Dancing around the quantum

Quantum theory is an absolutely fundamental foundation of physics. It describes how everything works on a small scale, from atoms to photons of light. It is, arguably the most important part of modern physics. So what do we do when we teach science to children? We ignore it, and start them off with a Victorian picture of the world, which inevitably means that quantum theory will seem strange and confusing when (and if) it is eventually presented. It's as if we first taught kids that the Earth was the centre of the universe, then, later in their education, we said 'Well, actually, that's not really how modern science sees it.'

I believe we ought to bite the bullet and teach the real basics of science including quantum theory in junior school. (This is partly why I wrote Getting Science, which is aimed at primary school teachers who don't have a science background to bring them up to speed on the important stuff.)

I have neither time nor enough of your attention to run through all of quantum physics here, but I wanted to pick up on one point that causes much confusion, leaving some science writers dancing around the issue even today - and that's wave-particle duality.

We introduce light as a wave, then go through this uncomfortable dance saying 'Well, sometimes it's like a wave, but at other times it's like a particle. Strange, huh?' But I'd argue this dance really isn't necessary. Let me quote one of the two greatest physicists of the twentieth century, Richard Feynman:

I want to emphasize that light comes in this form - particles. It is very important to know that light behaves like particles, especially for those of you who have gone to school, where you were probably told something about light behaving like waves. I'm telling you the way it does behave - like particles.

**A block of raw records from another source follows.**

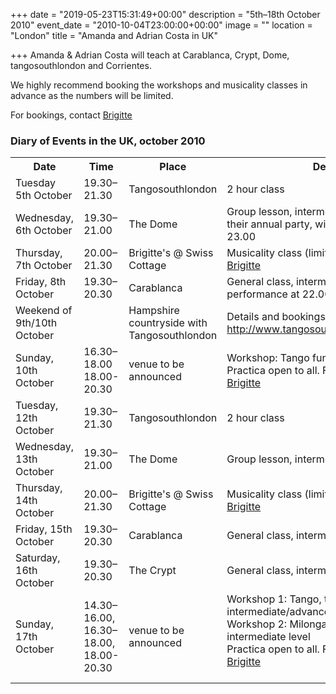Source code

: +++
date = "2019-05-23T15:31:49+00:00"
description = "5th–18th October 2010"
event_date = "2010-10-04T23:00:00+00:00"
image = ""
location = "London"
title = "Amanda and Adrian Costa in UK"

+++
Amanda & Adrian Costa will teach at Carablanca, Crypt, Dome, tangosouthlondon and Corrientes.

We highly recommend booking the workshops and musicality classes in advance as the numbers will be limited.

For bookings, contact [Brigitte](mailto:brigitte@paris-tango.co.uk)

### Diary of Events in the UK, october 2010

<table>
<tbody>
<tr>
<th>Date</th>
<th>Time</th>
<th>Place</th>
<th>Description</th>
</tr>
<tr>
<td>Tuesday 5th October</td>
<td>19.30–21.30</td>
<td>Tangosouthlondon</td>
<td>2 hour class</td>
</tr>
<tr>
<td>Wednesday, 6th October</td>
<td>19.30–21.00</td>
<td>The Dome </td>
<td>Group lesson, intermediate level- followed by their annual party, with performance around 23.00</td>
</tr>
<tr>
<td>Thursday, 7th October</td>
<td>20.00–21.30</td>
<td>Brigitte's @ Swiss Cottage</td>
<td>Musicality class (limited to 12 people), contact <a href="mailto:brigitte@paris-tango.co.uk">Brigitte</a></td>
</tr>
<tr>
<td>Friday, 8th October</td>
<td>19.30–20.30</td>
<td>Carablanca</td>
<td>General class, intermediate level, with performance at 22.00 </td>
</tr>
<tr>
<td>Weekend of 9th/10th October</td>
<td></td>
<td>Hampshire countryside with Tangosouthlondon</td>
<td>Details and bookings on <a href="http://www.tangosouthlondon.co.uk/holiday.php">http://www.tangosouthlondon.co.uk/holiday.php</a></td>
</tr>
<tr>
<td>Sunday, 10th October</td>
<td>16.30–18.00<br />
18.00-20.30</td>
<td>venue to be announced</td>
<td>Workshop: Tango fundamentals, all levels<br />
Practica open to all. For booking, contact <a href="mailto:brigitte@paris-tango.co.uk">Brigitte</a></td>
</tr>
<tr>
<td>Tuesday, 12th October</td>
<td>19.30–21.30</td>
<td>Tangosouthlondon</td>
<td>2 hour class</td>
</tr>
<tr>
<td>Wednesday, 13th October</td>
<td>19.30–21.00</td>
<td>The Dome</td>
<td>Group lesson, intermediate level</td>
</tr>
<tr>
<td>Thursday, 14th October</td>
<td>20.00–21.30</td>
<td>Brigitte's @ Swiss Cottage</td>
<td>Musicality class (limited to 12 people), contact <a href="mailto:brigitte@paris-tango.co.uk">Brigitte</a></td>
</tr>
<tr>
<td>Friday, 15th October</td>
<td>19.30–20.30</td>
<td>Carablanca</td>
<td>General class, intermediate level</td>
</tr>
<tr>
<td>Saturday, 16th October</td>
<td>19.30–20.30</td>
<td>The Crypt</td>
<td>General class, intermediate level</td>
</tr>
<tr>
<td>Sunday, 17th October</td>
<td>14.30–16.00, 16.30–18.00,<br />
18.00-20.30 </td>
<td>venue to be announced</td>
<td>Workshop 1: Tango, the abrazo - intermediate/advance level<br />
Workshop 2: Milonga con Traspié - intermediate level<br />
Practica open to all. For booking, contact <a href="mailto:brigitte@paris-tango.co.uk">Brigitte</a><br />
 </td>
</tr>
</tbody>
</table>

Feynman showed how a quantum particle that has a particular property that varies over time (phase) produces all the effects we experience with light. There is no equivalent which will describe everything light does using waves. Making use of a pure particle description is admittedly quite clumsy sometimes, because wave-like properties emerging from phase are easier described using terms like 'wavelength' - so it is convenient sometimes to use wave models. But if Feynman's right (and who am I to argue with him?) then we ought to be teaching people particles first and explaining the use of a wave model later. We've got the whole thing back to front.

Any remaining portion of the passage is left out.